More senior talent wanted to work under Vis Raghavan
Citi has hired new talent for its banking business under Vis Raghavan. Raghavan said today that the bank has made 60 MD hires from 20 different banks. Not all were from JPMorgan, where Raghavan himself spent much of his career before appearing at Citi two summers ago.
The chart below, taken from Raghavan's presentation and based on insights from an unnamed consultancy firm (possibly Coalition) says Citi still needs more MDs in investment banking.
When Raghavan arrived, the chart says Citi had 50 fewer MDs than the 75th centile of other banks. Despite the 60 new hires, it somehow now has 100 fewer MDs relative to this particular high bar. Raghavan wants to change this.

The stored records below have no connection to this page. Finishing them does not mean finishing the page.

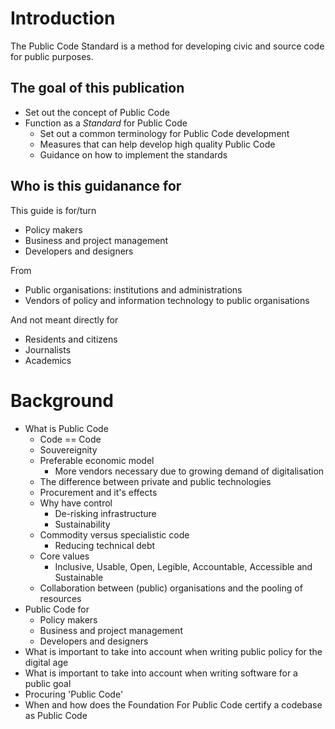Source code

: # Introduction

The Public Code Standard is a method for developing civic and source code for public purposes.

## The goal of this publication

* Set out the concept of Public Code
* Function as a *Standard* for Public Code
    * Set out a common terminology for Public Code development
    * Measures that can help develop high quality Public Code
    * Guidance on how to implement the standards


## Who is this guidanance for

This guide is for/turn

* Policy makers
* Business and project management
* Developers and designers

From

* Public organisations: institutions and administrations
* Vendors of policy and information technology to public organisations

And not meant directly for

* Residents and citizens
* Journalists
* Academics

# Background

* What is Public Code
    * Code == Code
    * Souvereignity
    * Preferable economic model
        * More vendors necessary due to growing demand of digitalisation
    * The difference between private and public technologies
    * Procurement and it's effects
    * Why have control
        * De-risking infrastructure
        * Sustainability
    * Commodity versus specialistic code
        * Reducing technical debt
    * Core values
        * Inclusive, Usable, Open, Legible, Accountable, Accessible and Sustainable
    * Collaboration between (public) organisations and the pooling of resources
* Public Code for
    * Policy makers
    * Business and project management
    * Developers and designers
* What is important to take into account when writing public policy for the digital age
* What is important to take into account when writing software for a public goal
* Procuring 'Public Code'
* When and how does the Foundation For Public Code certify a codebase as Public Code
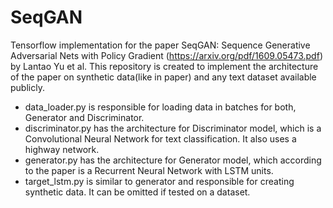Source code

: # SeqGAN
Tensorflow implementation for the paper SeqGAN: Sequence Generative Adversarial Nets with Policy Gradient (https://arxiv.org/pdf/1609.05473.pdf) by Lantao Yu et al.
This repository is created to implement the architecture of the paper on synthetic data(like in paper) and any text dataset available publicly. <br>

- data_loader.py is responsible for loading data in batches for both, Generator and Discriminator.
- discriminator.py has the architecture for Discriminator model, which is a Convolutional Neural Network for text classification. It also uses a highway network.
- generator.py has the architecture for Generator model, which according to the paper is a Recurrent Neural Network with LSTM units.
- target_lstm.py is similar to generator and responsible for creating synthetic data. It can be omitted if tested on a dataset.
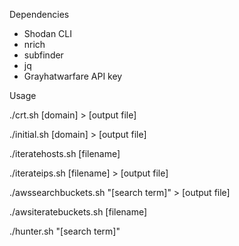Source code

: Dependencies

- Shodan CLI
- nrich
- subfinder
- jq
- Grayhatwarfare API key

Usage

./crt.sh [domain] > [output file]

./initial.sh [domain] > [output file]

./iteratehosts.sh [filename]

./iterateips.sh [filename] > [output file]

./awssearchbuckets.sh "[search term]" > [output file]

./awsiteratebuckets.sh [filename]

./hunter.sh "[search term]"
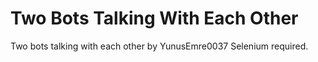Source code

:# Two Bots Talking With Each Other
 Two bots talking with each other by YunusEmre0037
 Selenium required.
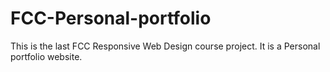# FCC-Personal-portfolio
This is the last FCC Responsive Web Design course project. It is a Personal portfolio website.
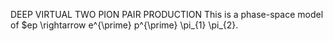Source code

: DEEP VIRTUAL TWO PION PAIR PRODUCTION
 This is a phase-space model of $ep \rightarrow e^{\prime} p^{\prime} \pi_{1} \pi_{2}.

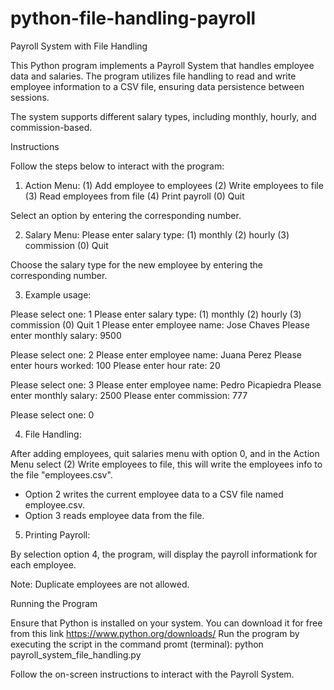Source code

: # python-file-handling-payroll
Payroll System with File Handling

This Python program implements a Payroll System that handles employee data and salaries. The program utilizes file handling to read and write employee information to a CSV file, ensuring data persistence between sessions.

The system supports different salary types, including monthly, hourly, and commission-based.

Instructions

Follow the steps below to interact with the program:

1. Action Menu:
(1) Add employee to employees
(2) Write employees to file
(3) Read employees from file
(4) Print payroll
(0) Quit

Select an option by entering the corresponding number.

2. Salary Menu:
Please enter salary type:
(1) monthly
(2) hourly
(3) commission
(0) Quit

Choose the salary type for the new employee by entering the corresponding number.

3. Example usage:

Please select one: 1
Please enter salary type:
(1) monthly
(2) hourly
(3) commission
(0) Quit
1
Please enter employee name: Jose Chaves
Please enter monthly salary: 9500

Please select one: 2
Please enter employee name: Juana Perez
Please enter hours worked: 100
Please enter hour rate: 20

Please select one: 3
Please enter employee name: Pedro Picapiedra
Please enter monthly salary: 2500
Please enter commission: 777

Please select one: 0

4. File Handling:

After adding employees, quit salaries menu with option 0, and in the Action Menu select 
(2) Write employees to file, this will write the employees info to the file "employees.csv".
* Option 2 writes the current employee data to a CSV file named employee.csv.
* Option 3 reads employee data from the file.

5. Printing Payroll:

By selection option 4, the program, will display the payroll informationk for each employee.

Note: Duplicate employees are not allowed.

Running the Program

Ensure that Python is installed on your system.
You can download it for free from this link https://www.python.org/downloads/
Run the program by executing the script in the command promt (terminal):
python payroll_system_file_handling.py

Follow the on-screen instructions to interact with the Payroll System.
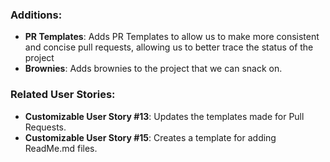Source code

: ### Additions:
<!-- Brief overview over what is added in this app -->
<!-- and how it may help the project overall -->

<!-- Ex: 
  - **PR Templates**: Adds PR Templates to allow us to make more consistent and concise pull requests, allowing us to better trace the status of the project
  - **Brownies**: Adds brownies to the project that we can snack on.
-->

  - **PR Templates**: Adds PR Templates to allow us to make more consistent and concise pull requests, allowing us to better trace the status of the project
  - **Brownies**: Adds brownies to the project that we can snack on.

### Related User Stories:
<!-- Please list all the stories that will be affected by this change -->
<!-- With brief explanations on what parts of the story is changed -->

<!-- Ex: 
  - **Customizable User Story #13**: Updates the templates made for Pull Requests.
  - **Customizable User Story #15**: Creates a template for adding ReadMe.md files.
-->

- **Customizable User Story #13**: Updates the templates made for Pull Requests.
- **Customizable User Story #15**: Creates a template for adding ReadMe.md files.







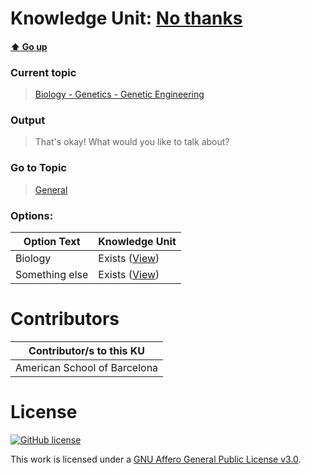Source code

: # Knowledge Unit: [No thanks](../../knowledge_units/biology-genetics-genetic-engineering/no-thanks.md)

#### [:arrow_up: Go up](../../topics/biology-genetics-genetic-engineering.md)
### Current topic
> [Biology - Genetics - Genetic Engineering](../../topics/biology-genetics-genetic-engineering.md)
### Output
> That&#039;s okay! What would you like to talk about?
### Go to Topic
> [General](../../topics/general.md)

### Options: 

| Option Text | Knowledge Unit |
| - | - |  
| Biology  |  Exists ([View](../../knowledge_units/general/biology.md))  |  
| Something else  |  Exists ([View](../../knowledge_units/general/something-else.md))  | 

# Contributors

| Contributor/s to this KU |
| - | 
| American School of Barcelona |

# License
[![GitHub license](https://img.shields.io/github/license/inbrainz/cerebro)](https://github.com/inbrainz/cerebro/blob/master/LICENSE)

This work is licensed under a [GNU Affero General Public License v3.0](https://www.gnu.org/licenses/agpl-3.0.txt).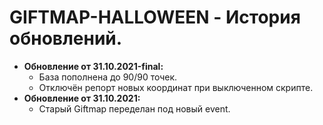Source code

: # GIFTMAP-HALLOWEEN - История обновлений.
* **Обновление от 31.10.2021-final:**
  * База пополнена до 90/90 точек.
  * Отключён репорт новых координат при выключенном скрипте.
* **Обновление от 31.10.2021:**
  * Старый Giftmap переделан под новый event.
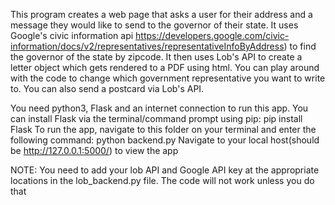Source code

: This program creates a web page that asks a user for their address and a message they would like to send to the governor of their state. It uses Google's civic information api https://developers.google.com/civic-information/docs/v2/representatives/representativeInfoByAddress) to find the governor of the state by zipcode. It then uses Lob's API to create a letter object which gets rendered to a PDF using html. You can play around with the code to change which government representative you want to write to. You can also send a postcard via Lob's API.

You need python3, Flask and an internet connection to run this app.
You can install Flask via the terminal/command prompt using pip: pip install Flask
To run the app, navigate to this folder on your terminal and enter the following command:
	python backend.py
Navigate to your local host(should be http://127.0.0.1:5000/) to view the app

NOTE: You need to add your lob API and Google API key at the appropriate locations in the lob_backend.py file. The code will not work unless you do that
	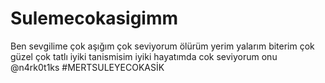 # Sulemecokasigimm
Ben sevgilime çok aşığım çok seviyorum ölürüm yerim yalarım biterim çok güzel çok tatlı iyiki tanismisim iyiki hayatımda cok seviyorum onu  @n4rk0t1ks #MERTSULEYECOKASİK
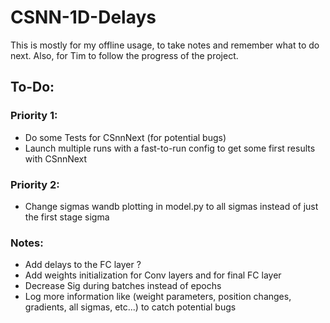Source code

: # CSNN-1D-Delays

This is mostly for my offline usage, to take notes and remember what to do next. Also, for Tim to follow the progress of the project.

## To-Do: 

### Priority 1:

- Do some Tests for CSnnNext (for potential bugs)
- Launch multiple runs with a fast-to-run config to get some first results with CSnnNext

### Priority 2: 

- Change sigmas wandb plotting in model.py to all sigmas instead of just the first stage sigma 


### Notes:
- Add delays to the FC layer  ?
- Add weights initialization for Conv layers and for final FC layer
- Decrease Sig during batches instead of epochs
- Log more information like (weight parameters, position changes, gradients, all sigmas, etc...) to catch potential bugs
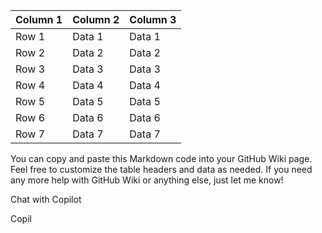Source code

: | Column 1 | Column 2 | Column 3 |
|----------|----------|----------|
| Row 1    | Data 1   | Data 1   |
| Row 2    | Data 2   | Data 2   |
| Row 3    | Data 3   | Data 3   |
| Row 4    | Data 4   | Data 4   |
| Row 5    | Data 5   | Data 5   |
| Row 6    | Data 6   | Data 6   |
| Row 7    | Data 7   | Data 7   |


You can copy and paste this Markdown code into your GitHub Wiki page. Feel free to customize the table headers and data as needed. If you need any more help with GitHub Wiki or anything else, just let me know!



Chat with Copilot


Copil
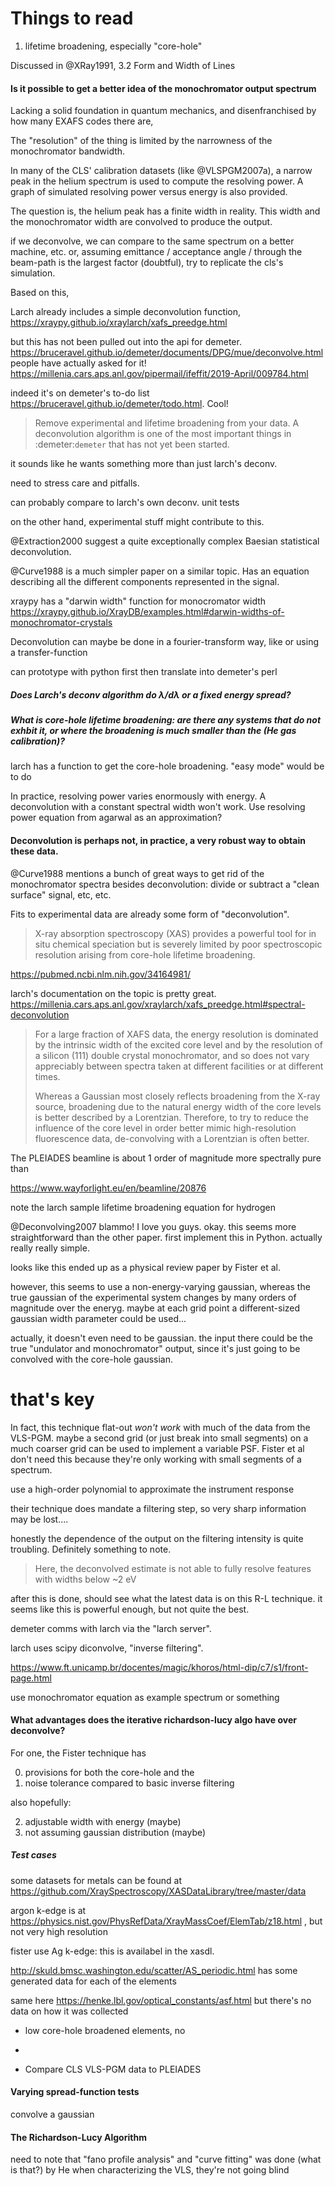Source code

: 

# Things to read

1. lifetime broadening, especially "core-hole"

Discussed in @XRay1991, 3.2 Form and Width of Lines





#### Is it possible to get a better idea of the monochromator output spectrum 

Lacking a solid foundation in quantum mechanics, and disenfranchised by how many EXAFS codes there are, 

The "resolution" of the thing is limited by the narrowness of the monochromator bandwidth.

In many of the CLS' calibration datasets (like @VLSPGM2007a), a narrow peak in the helium spectrum is used to compute the resolving power. 
A graph of simulated resolving power versus energy is also provided.

The question is, the helium peak has a finite width in reality. This width and the monochromator width are convolved to produce the output.

if we deconvolve, we can compare to the same spectrum on a better machine, etc.
or, assuming emittance / acceptance angle / through the beam-path is the largest factor (doubtful), try to replicate the cls's simulation.

Based on this, 

Larch already includes a simple deconvolution function, 
https://xraypy.github.io/xraylarch/xafs_preedge.html

but this has not been pulled out into the api for demeter.
https://bruceravel.github.io/demeter/documents/DPG/mue/deconvolve.html
people have actually asked for it!
https://millenia.cars.aps.anl.gov/pipermail/ifeffit/2019-April/009784.html

indeed it's on demeter's to-do list https://bruceravel.github.io/demeter/todo.html. Cool!

> Remove experimental and lifetime broadening from your data.
> A deconvolution algorithm is one of the most important things
>	   in :demeter:`demeter` that has not yet been started.

it sounds like he wants something more than just larch's deconv. 

need to stress care and pitfalls.

can probably compare to larch's own deconv. unit tests

on the other hand, experimental stuff might contribute to this.

@Extraction2000 suggest a quite exceptionally complex Baesian statistical deconvolution.

@Curve1988 is a much simpler paper on a similar topic. Has an equation describing all the different components represented in the signal.

xraypy has a "darwin width" function for monocromator width
https://xraypy.github.io/XrayDB/examples.html#darwin-widths-of-monochromator-crystals

Deconvolution can maybe be done in a fourier-transform way, like 
or using a transfer-function

can prototype with python first then translate into demeter's perl

##### Does Larch's deconv algorithm do $\lambda / \text{d}\lambda$ or a fixed energy spread?




##### What is core-hole lifetime broadening: are there any systems that do not exhbit it, or where the broadening is much smaller than the  (He gas calibration)?

larch has a function to get the core-hole broadening.
"easy mode" would be to do 




In practice, resolving power varies enormously with energy. A deconvolution with a constant spectral width won't work.
Use resolving power equation from agarwal as an approximation?





#### Deconvolution is perhaps not, in practice, a very robust way to obtain these data.

@Curve1988 mentions a bunch of great ways to get rid of the monochromator spectra besides deconvolution: divide or subtract a "clean surface" signal, etc, etc.

Fits to experimental data are already some form of "deconvolution".

> X-ray absorption spectroscopy (XAS) provides a powerful tool for in situ chemical speciation but is severely limited by poor spectroscopic resolution arising from core-hole lifetime broadening.

https://pubmed.ncbi.nlm.nih.gov/34164981/



larch's documentation on the topic is pretty great.
https://millenia.cars.aps.anl.gov/xraylarch/xafs_preedge.html#spectral-deconvolution

> For a large fraction of XAFS data, the energy resolution is dominated by the intrinsic width of the excited core level and by the resolution of a silicon (111) double crystal monochromator, and so does not vary appreciably between spectra taken at different facilities or at different times.
> 
> Whereas a Gaussian most closely reflects broadening from the X-ray source, broadening due to the natural energy width of the core levels is better described by a Lorentzian. Therefore, to try to reduce the influence of the core level in order better mimic high-resolution fluorescence data, de-convolving with a Lorentzian is often better.

The PLEIADES beamline is about 1 order of magnitude more spectrally pure than 

https://www.wayforlight.eu/en/beamline/20876

note the larch sample lifetime broadening equation for hydrogen




@Deconvolving2007 blammo! I love you guys. okay. this seems more straightforward than the other paper. 
first implement this in Python.
actually really really simple.

looks like this ended up as a physical review paper by Fister et al.

however, this seems to use a non-energy-varying gaussian, whereas the true gaussian of the experimental system changes by many orders of magnitude over the eneryg.
maybe at each grid point a different-sized gaussian width parameter could be used...

actually, it doesn't even need to be gaussian. the input there could be the true "undulator and monochromator" output, since it's just going to be convolved
with the core-hole gaussian.

# that's key




In fact, this technique flat-out *won't work* with much of the data from the VLS-PGM. 
maybe a second grid (or just break into small segments) on a much coarser grid can be used to implement a variable PSF.
Fister et al don't need this because they're only working with small segments of a spectrum.



use a high-order polynomial to approximate the instrument response

their technique does mandate a filtering step, so very sharp information may be lost....

honestly the dependence of the output on the filtering intensity is quite troubling. Definitely something to note.

> Here, the deconvolved estimate is not able to fully resolve features with
> widths below ~2 eV

after this is done, should see what the latest data is on this R-L technique.
it seems like this is powerful enough, but not quite the best.


demeter comms with larch via the "larch server". 


larch uses scipy diconvolve, "inverse filtering". 

https://www.ft.unicamp.br/docentes/magic/khoros/html-dip/c7/s1/front-page.html


use monochromator equation as example spectrum or something

#### What advantages does the iterative richardson-lucy algo have over deconvolve?

For one, the Fister technique has

0. provisions for both the core-hole and the 
1. noise tolerance compared to basic inverse filtering

also hopefully:

2. adjustable width with energy (maybe)
3. not assuming gaussian distribution (maybe)


##### Test cases



some datasets for metals can be found at https://github.com/XraySpectroscopy/XASDataLibrary/tree/master/data

argon k-edge is at https://physics.nist.gov/PhysRefData/XrayMassCoef/ElemTab/z18.html ,  but not very high resolution

fister use Ag k-edge: this is availabel in the xasdl.

http://skuld.bmsc.washington.edu/scatter/AS_periodic.html
has some generated data for each of the elements

same here https://henke.lbl.gov/optical_constants/asf.html but there's no data on how it was collected

- low core-hole broadened elements, no 
- 


- Compare CLS VLS-PGM data to PLEIADES


#### Varying spread-function tests

convolve a gaussian 




#### The Richardson-Lucy Algorithm


need to note that "fano profile analysis" and "curve fitting" was done (what is that?) by He when characterizing the VLS, they're not going blind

Raghavan's presentation says Citi wants more talent for the "high growth nexus," meaning healthcare, industrials and technology. It is going for "sponsor primacy." "To deliver our ambition we need to continue investing in talent, deliberately and strategically," declared Raghavan. Quality over quantity will be the focus, Raghavan added. MD numbers will rise by another 15% overall.
Despite his apparent dearth of bankers, Raghavan has already dramatically increased market share. Citi says its investment banking client number is up 25%. Many basis points of market share have been accumulated; even in DCM.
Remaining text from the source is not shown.